Agustín Fernández Mallo

El cine nace con la peculiaridad de hacer de lo ordinario algo extraordinario. Los primeros espectadores que vieron en pantalla la anodina y documental llegada de un tren a una estación, filmada por los hermanos Lumière, aterrados se tiraron al suelo de la sala de proyección. Pero también el cine sugiere lo contrario, hacer de lo extraordinario algo cercano: pocos años más tarde, el padre del cine fantástico, Méliès, filma (o hace que filma) una nave tripulada incrustándose en la Luna; todo el auditorio, inmóvil en su silla, lo contempla con una emoción sin parangón hasta entonces. Parece que el cine, como la literatura o la música, está diseñado no para comunicar tranquilidad sino para que el terror y la sorpresa se materialicen. El lenguaje no sólo fue inventado para describir la anomalía sino para incluso hacer aparecer lo inimaginable. Esta característica cubre todo el espectro de posibilidades.

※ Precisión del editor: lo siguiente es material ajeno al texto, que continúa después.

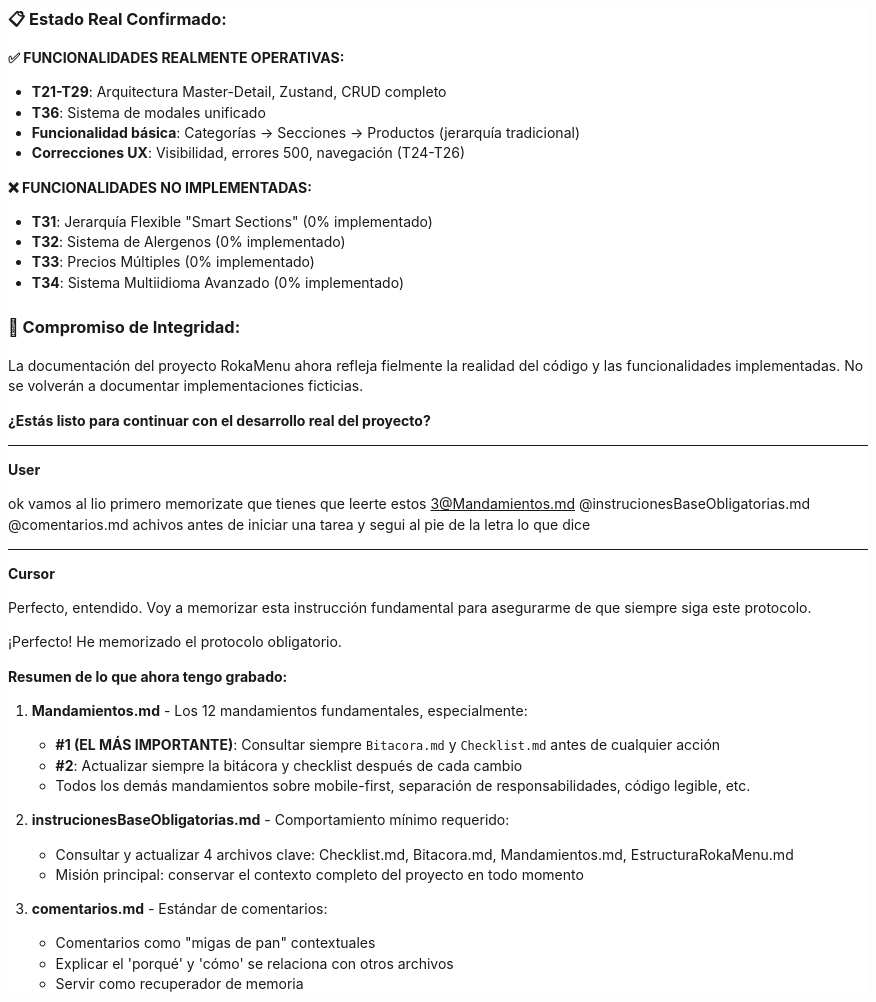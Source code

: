 ### **📋 Estado Real Confirmado:**

**✅ FUNCIONALIDADES REALMENTE OPERATIVAS:**
- **T21-T29**: Arquitectura Master-Detail, Zustand, CRUD completo
- **T36**: Sistema de modales unificado
- **Funcionalidad básica**: Categorías → Secciones → Productos (jerarquía tradicional)
- **Correcciones UX**: Visibilidad, errores 500, navegación (T24-T26)

**❌ FUNCIONALIDADES NO IMPLEMENTADAS:**
- **T31**: Jerarquía Flexible "Smart Sections" (0% implementado)
- **T32**: Sistema de Alergenos (0% implementado)
- **T33**: Precios Múltiples (0% implementado)
- **T34**: Sistema Multiidioma Avanzado (0% implementado)

### **🎯 Compromiso de Integridad:**

La documentación del proyecto RokaMenu ahora refleja fielmente la realidad del código y las funcionalidades implementadas. No se volverán a documentar implementaciones ficticias.

**¿Estás listo para continuar con el desarrollo real del proyecto?**

---

**User**

ok vamos al lio primero memorizate que tienes que leerte estos 3@Mandamientos.md @instrucionesBaseObligatorias.md @comentarios.md  achivos antes de iniciar una tarea y segui al pie de la letra lo que dice 

---

**Cursor**

Perfecto, entendido. Voy a memorizar esta instrucción fundamental para asegurarme de que siempre siga este protocolo.

¡Perfecto! He memorizado el protocolo obligatorio. 

**Resumen de lo que ahora tengo grabado:**

1. **Mandamientos.md** - Los 12 mandamientos fundamentales, especialmente:
   - **#1 (EL MÁS IMPORTANTE)**: Consultar siempre `Bitacora.md` y `Checklist.md` antes de cualquier acción
   - **#2**: Actualizar siempre la bitácora y checklist después de cada cambio
   - Todos los demás mandamientos sobre mobile-first, separación de responsabilidades, código legible, etc.

2. **instrucionesBaseObligatorias.md** - Comportamiento mínimo requerido:
   - Consultar y actualizar 4 archivos clave: Checklist.md, Bitacora.md, Mandamientos.md, EstructuraRokaMenu.md
   - Misión principal: conservar el contexto completo del proyecto en todo momento

3. **comentarios.md** - Estándar de comentarios:
   - Comentarios como "migas de pan" contextuales
   - Explicar el 'porqué' y 'cómo' se relaciona con otros archivos
   - Servir como recuperador de memoria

Roland Barthes cuenta que un día, descansando en un bar, intentó enumerar las conversaciones, ruidos de sillas, de vasos y toda la estereofonía que entraba en sus oídos, y se quedó maravillado al descubrir que el bar de fuera también estaba dentro de su cabeza, "yo mismo era un lugar público." En el ámbito de los procesos administrativos, fue Kafka quien por reducción al absurdo llevó el pleito judicial al extremo del asombro artístico. El extremo artístico de las relaciones laborales, la obra maestra de los contratos de trabajo, no es el sueldo sino agosto; las vacaciones no son más que un maravilloso truco literario en el que durante 30 días trabajas para otros. Así, ojalá este mes haya pleiteado hasta el final con el director del hotel, o permanecido atento a los ruidos del chiringuito. Que con asombro o terror no haya perdido la oportunidad de hacer de agosto algo realmente extraordinario, su pieza de arte (laboral) definitiva.